§ **To do**: Where in the entries below does "좋습니다" appear? Copy every line that has it.

Saved data entries
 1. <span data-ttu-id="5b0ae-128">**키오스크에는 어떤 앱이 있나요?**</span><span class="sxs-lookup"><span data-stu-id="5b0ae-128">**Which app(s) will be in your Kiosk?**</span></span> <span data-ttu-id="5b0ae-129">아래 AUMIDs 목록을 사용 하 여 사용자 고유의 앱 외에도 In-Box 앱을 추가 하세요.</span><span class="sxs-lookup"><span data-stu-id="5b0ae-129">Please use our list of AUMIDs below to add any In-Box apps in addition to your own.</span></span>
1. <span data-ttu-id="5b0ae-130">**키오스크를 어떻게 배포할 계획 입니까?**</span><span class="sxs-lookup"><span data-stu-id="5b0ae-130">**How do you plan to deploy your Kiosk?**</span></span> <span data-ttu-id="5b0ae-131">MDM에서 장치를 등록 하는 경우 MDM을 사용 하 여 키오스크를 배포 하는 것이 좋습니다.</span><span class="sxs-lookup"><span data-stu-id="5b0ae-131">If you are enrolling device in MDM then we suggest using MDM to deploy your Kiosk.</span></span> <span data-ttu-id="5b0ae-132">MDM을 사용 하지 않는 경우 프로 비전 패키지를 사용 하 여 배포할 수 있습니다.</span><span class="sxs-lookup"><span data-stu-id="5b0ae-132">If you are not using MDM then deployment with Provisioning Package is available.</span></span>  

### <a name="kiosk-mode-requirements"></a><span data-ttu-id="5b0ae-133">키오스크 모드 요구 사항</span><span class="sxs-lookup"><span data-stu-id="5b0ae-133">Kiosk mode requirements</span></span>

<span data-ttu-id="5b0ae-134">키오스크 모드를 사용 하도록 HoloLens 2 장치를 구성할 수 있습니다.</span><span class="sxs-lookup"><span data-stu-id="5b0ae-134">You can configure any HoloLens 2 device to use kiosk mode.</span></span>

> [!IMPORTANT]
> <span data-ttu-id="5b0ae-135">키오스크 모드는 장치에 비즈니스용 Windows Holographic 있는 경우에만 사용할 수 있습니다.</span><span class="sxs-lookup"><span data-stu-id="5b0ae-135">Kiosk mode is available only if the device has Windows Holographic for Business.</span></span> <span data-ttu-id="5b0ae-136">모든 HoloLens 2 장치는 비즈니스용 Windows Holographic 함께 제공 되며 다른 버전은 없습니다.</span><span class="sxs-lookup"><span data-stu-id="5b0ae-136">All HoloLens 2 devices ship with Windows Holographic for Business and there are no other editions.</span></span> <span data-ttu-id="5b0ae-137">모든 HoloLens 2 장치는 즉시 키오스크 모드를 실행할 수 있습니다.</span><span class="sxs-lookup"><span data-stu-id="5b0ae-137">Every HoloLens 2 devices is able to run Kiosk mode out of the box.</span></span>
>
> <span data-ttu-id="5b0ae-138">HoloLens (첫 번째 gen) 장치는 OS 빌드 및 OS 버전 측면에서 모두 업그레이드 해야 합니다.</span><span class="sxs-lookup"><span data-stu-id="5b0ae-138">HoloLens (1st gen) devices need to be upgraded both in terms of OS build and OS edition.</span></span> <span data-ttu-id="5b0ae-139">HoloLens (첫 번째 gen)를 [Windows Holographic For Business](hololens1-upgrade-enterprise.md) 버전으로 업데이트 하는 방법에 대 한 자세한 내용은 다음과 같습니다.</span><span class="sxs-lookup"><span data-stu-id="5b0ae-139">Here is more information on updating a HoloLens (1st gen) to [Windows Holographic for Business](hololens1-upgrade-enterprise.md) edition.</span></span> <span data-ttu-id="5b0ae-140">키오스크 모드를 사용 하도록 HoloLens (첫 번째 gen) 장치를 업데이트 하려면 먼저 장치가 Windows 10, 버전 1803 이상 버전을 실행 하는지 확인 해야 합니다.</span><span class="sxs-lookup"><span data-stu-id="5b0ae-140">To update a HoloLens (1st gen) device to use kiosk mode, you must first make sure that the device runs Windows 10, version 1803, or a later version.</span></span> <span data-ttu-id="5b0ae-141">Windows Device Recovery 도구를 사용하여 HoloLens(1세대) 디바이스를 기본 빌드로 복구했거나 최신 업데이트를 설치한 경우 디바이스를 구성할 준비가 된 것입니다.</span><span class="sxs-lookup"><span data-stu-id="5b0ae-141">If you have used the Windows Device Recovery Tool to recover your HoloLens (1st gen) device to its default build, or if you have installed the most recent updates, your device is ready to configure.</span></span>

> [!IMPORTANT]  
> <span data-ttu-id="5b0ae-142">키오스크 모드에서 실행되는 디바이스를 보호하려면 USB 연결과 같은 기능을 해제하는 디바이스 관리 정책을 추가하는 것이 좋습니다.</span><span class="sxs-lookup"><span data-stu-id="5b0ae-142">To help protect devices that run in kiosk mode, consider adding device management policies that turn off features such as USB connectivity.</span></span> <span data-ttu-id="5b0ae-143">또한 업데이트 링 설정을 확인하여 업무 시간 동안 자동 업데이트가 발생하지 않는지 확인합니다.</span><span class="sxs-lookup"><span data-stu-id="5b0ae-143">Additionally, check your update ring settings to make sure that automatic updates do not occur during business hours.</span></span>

§ **Solved exercise**:
1. <span data-ttu-id="5b0ae-130">**키오스크를 어떻게 배포할 계획 입니까?**</span><span class="sxs-lookup"><span data-stu-id="5b0ae-130">**How do you plan to deploy your Kiosk?**</span></span> <span data-ttu-id="5b0ae-131">MDM에서 장치를 등록 하는 경우 MDM을 사용 하 여 키오스크를 배포 하는 것이 좋습니다.</span><span class="sxs-lookup"><span data-stu-id="5b0ae-131">If you are enrolling device in MDM then we suggest using MDM to deploy your Kiosk.</span></span> <span data-ttu-id="5b0ae-132">MDM을 사용 하지 않는 경우 프로 비전 패키지를 사용 하 여 배포할 수 있습니다.</span><span class="sxs-lookup"><span data-stu-id="5b0ae-132">If you are not using MDM then deployment with Provisioning Package is available.</span></span>  
> <span data-ttu-id="5b0ae-142">키오스크 모드에서 실행되는 디바이스를 보호하려면 USB 연결과 같은 기능을 해제하는 디바이스 관리 정책을 추가하는 것이 좋습니다.</span><span class="sxs-lookup"><span data-stu-id="5b0ae-142">To help protect devices that run in kiosk mode, consider adding device management policies that turn off features such as USB connectivity.</span></span> <span data-ttu-id="5b0ae-143">또한 업데이트 링 설정을 확인하여 업무 시간 동안 자동 업데이트가 발생하지 않는지 확인합니다.</span><span class="sxs-lookup"><span data-stu-id="5b0ae-143">Additionally, check your update ring settings to make sure that automatic updates do not occur during business hours.</span></span>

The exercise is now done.